### [What to do]
Copy out the data exactly, leaving the pictures behind.

(Document images with source code)
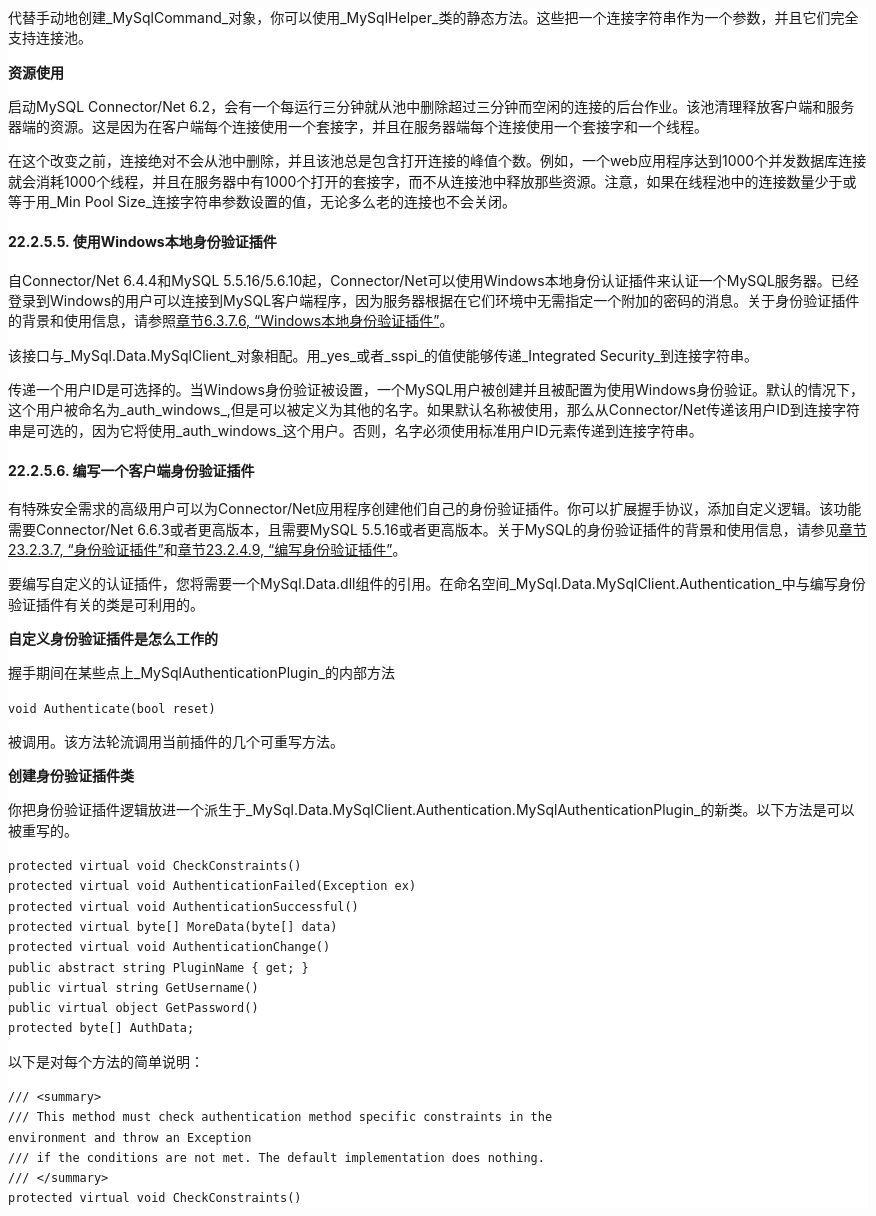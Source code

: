 代替手动地创建_MySqlCommand_对象，你可以使用_MySqlHelper_类的静态方法。这些把一个连接字符串作为一个参数，并且它们完全支持连接池。

**资源使用**

启动MySQL Connector/Net 6.2，会有一个每运行三分钟就从池中删除超过三分钟而空闲的连接的后台作业。该池清理释放客户端和服务器端的资源。这是因为在客户端每个连接使用一个套接字，并且在服务器端每个连接使用一个套接字和一个线程。

在这个改变之前，连接绝对不会从池中删除，并且该池总是包含打开连接的峰值个数。例如，一个web应用程序达到1000个并发数据库连接就会消耗1000个线程，并且在服务器中有1000个打开的套接字，而不从连接池中释放那些资源。注意，如果在线程池中的连接数量少于或等于用_Min Pool Size_连接字符串参数设置的值，无论多么老的连接也不会关闭。

[22.2.5.5]: ./docs/Chapter_22/22.2.5_ConnectorNet_Programming.md#22.2.5.5
#### 22.2.5.5. 使用Windows本地身份验证插件

自Connector/Net 6.4.4和MySQL 5.5.16/5.6.10起，Connector/Net可以使用Windows本地身份认证插件来认证一个MySQL服务器。已经登录到Windows的用户可以连接到MySQL客户端程序，因为服务器根据在它们环境中无需指定一个附加的密码的消息。关于身份验证插件的背景和使用信息，请参照[章节6.3.7.6, “Windows本地身份验证插件”](/Chapter06/6.3.7.6_The_Windows_Native_Authentication_Plugin#6.3.7.6)。

该接口与_MySql.Data.MySqlClient_对象相配。用_yes_或者_sspi_的值使能够传递_Integrated Security_到连接字符串。

传递一个用户ID是可选择的。当Windows身份验证被设置，一个MySQL用户被创建并且被配置为使用Windows身份验证。默认的情况下，这个用户被命名为_auth_windows_,但是可以被定义为其他的名字。如果默认名称被使用，那么从Connector/Net传递该用户ID到连接字符串是可选的，因为它将使用_auth_windows_这个用户。否则，名字必须使用标准用户ID元素传递到连接字符串。

[22.2.5.6]: ./docs/Chapter_22/22.2.5_ConnectorNet_Programming.md#22.2.5.6
#### 22.2.5.6. 编写一个客户端身份验证插件

有特殊安全需求的高级用户可以为Connector/Net应用程序创建他们自己的身份验证插件。你可以扩展握手协议，添加自定义逻辑。该功能需要Connector/Net 6.6.3或者更高版本，且需要MySQL 5.5.16或者更高版本。关于MySQL的身份验证插件的背景和使用信息，请参见[章节23.2.3.7, “身份验证插件”](/docs/Chapter_23/23.2.3.7_Authentication_Plugins#23.2.3.7)和[章节23.2.4.9, “编写身份验证插件”](/docs/Chapter_23/23.2.4.9_Writing_Authentication_Plugins#23.2.4.9)。

要编写自定义的认证插件，您将需要一个MySql.Data.dll组件的引用。在命名空间_MySql.Data.MySqlClient.Authentication_中与编写身份验证插件有关的类是可利用的。

**自定义身份验证插件是怎么工作的**

握手期间在某些点上_MySqlAuthenticationPlugin_的内部方法

	void Authenticate(bool reset)

被调用。该方法轮流调用当前插件的几个可重写方法。

**创建身份验证插件类**

你把身份验证插件逻辑放进一个派生于_MySql.Data.MySqlClient.Authentication.MySqlAuthenticationPlugin_的新类。以下方法是可以被重写的。

	protected virtual void CheckConstraints()
	protected virtual void AuthenticationFailed(Exception ex)
	protected virtual void AuthenticationSuccessful()
	protected virtual byte[] MoreData(byte[] data)
	protected virtual void AuthenticationChange()
	public abstract string PluginName { get; }
	public virtual string GetUsername()
	public virtual object GetPassword()
	protected byte[] AuthData;

以下是对每个方法的简单说明：

	/// <summary>
	/// This method must check authentication method specific constraints in the 
	environment and throw an Exception
	/// if the conditions are not met. The default implementation does nothing.
	/// </summary>
	protected virtual void CheckConstraints()


[22.2.5.2]: ./docs/Chapter_22/22.2.5_ConnectorNet_Programming.md#22.2.5.2
[22.2.4.1.2]: ./docs/Chapter_22/22.2.4_ConnectorNet_Tutorials.md#22.2.4.1.2
[22.2.5.7]: ./docs/Chapter_22/22.2.5_ConnectorNet_Programming.md#22.2.5.7
[22.2.5.9]: ./docs/Chapter_22/22.2.5_ConnectorNet_Programming.md#22.2.5.9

### [Reply]
Source code

: 代替手动地创建_MySqlCommand_对象，你可以使用_MySqlHelper_类的静态方法。这些把一个连接字符串作为一个参数，并且它们完全支持连接池。

**资源使用**

启动MySQL Connector/Net 6.2，会有一个每运行三分钟就从池中删除超过三分钟而空闲的连接的后台作业。该池清理释放客户端和服务器端的资源。这是因为在客户端每个连接使用一个套接字，并且在服务器端每个连接使用一个套接字和一个线程。

在这个改变之前，连接绝对不会从池中删除，并且该池总是包含打开连接的峰值个数。例如，一个web应用程序达到1000个并发数据库连接就会消耗1000个线程，并且在服务器中有1000个打开的套接字，而不从连接池中释放那些资源。注意，如果在线程池中的连接数量少于或等于用_Min Pool Size_连接字符串参数设置的值，无论多么老的连接也不会关闭。

[22.2.5.5]: ./docs/Chapter_22/22.2.5_ConnectorNet_Programming.md#22.2.5.5
#### 22.2.5.5. 使用Windows本地身份验证插件

自Connector/Net 6.4.4和MySQL 5.5.16/5.6.10起，Connector/Net可以使用Windows本地身份认证插件来认证一个MySQL服务器。已经登录到Windows的用户可以连接到MySQL客户端程序，因为服务器根据在它们环境中无需指定一个附加的密码的消息。关于身份验证插件的背景和使用信息，请参照[章节6.3.7.6, “Windows本地身份验证插件”](/Chapter06/6.3.7.6_The_Windows_Native_Authentication_Plugin#6.3.7.6)。

该接口与_MySql.Data.MySqlClient_对象相配。用_yes_或者_sspi_的值使能够传递_Integrated Security_到连接字符串。

传递一个用户ID是可选择的。当Windows身份验证被设置，一个MySQL用户被创建并且被配置为使用Windows身份验证。默认的情况下，这个用户被命名为_auth_windows_,但是可以被定义为其他的名字。如果默认名称被使用，那么从Connector/Net传递该用户ID到连接字符串是可选的，因为它将使用_auth_windows_这个用户。否则，名字必须使用标准用户ID元素传递到连接字符串。

[22.2.5.6]: ./docs/Chapter_22/22.2.5_ConnectorNet_Programming.md#22.2.5.6
#### 22.2.5.6. 编写一个客户端身份验证插件

有特殊安全需求的高级用户可以为Connector/Net应用程序创建他们自己的身份验证插件。你可以扩展握手协议，添加自定义逻辑。该功能需要Connector/Net 6.6.3或者更高版本，且需要MySQL 5.5.16或者更高版本。关于MySQL的身份验证插件的背景和使用信息，请参见[章节23.2.3.7, “身份验证插件”](/docs/Chapter_23/23.2.3.7_Authentication_Plugins#23.2.3.7)和[章节23.2.4.9, “编写身份验证插件”](/docs/Chapter_23/23.2.4.9_Writing_Authentication_Plugins#23.2.4.9)。

要编写自定义的认证插件，您将需要一个MySql.Data.dll组件的引用。在命名空间_MySql.Data.MySqlClient.Authentication_中与编写身份验证插件有关的类是可利用的。

**自定义身份验证插件是怎么工作的**

握手期间在某些点上_MySqlAuthenticationPlugin_的内部方法

	void Authenticate(bool reset)

被调用。该方法轮流调用当前插件的几个可重写方法。

**创建身份验证插件类**

你把身份验证插件逻辑放进一个派生于_MySql.Data.MySqlClient.Authentication.MySqlAuthenticationPlugin_的新类。以下方法是可以被重写的。

	protected virtual void CheckConstraints()
	protected virtual void AuthenticationFailed(Exception ex)
	protected virtual void AuthenticationSuccessful()
	protected virtual byte[] MoreData(byte[] data)
	protected virtual void AuthenticationChange()
	public abstract string PluginName { get; }
	public virtual string GetUsername()
	public virtual object GetPassword()
	protected byte[] AuthData;

以下是对每个方法的简单说明：

	/// <summary>
	/// This method must check authentication method specific constraints in the 
	environment and throw an Exception
	/// if the conditions are not met. The default implementation does nothing.
	/// </summary>
	protected virtual void CheckConstraints()


[22.2.5.2]: ./docs/Chapter_22/22.2.5_ConnectorNet_Programming.md#22.2.5.2
[22.2.4.1.2]: ./docs/Chapter_22/22.2.4_ConnectorNet_Tutorials.md#22.2.4.1.2
[22.2.5.7]: ./docs/Chapter_22/22.2.5_ConnectorNet_Programming.md#22.2.5.7
[22.2.5.9]: ./docs/Chapter_22/22.2.5_ConnectorNet_Programming.md#22.2.5.9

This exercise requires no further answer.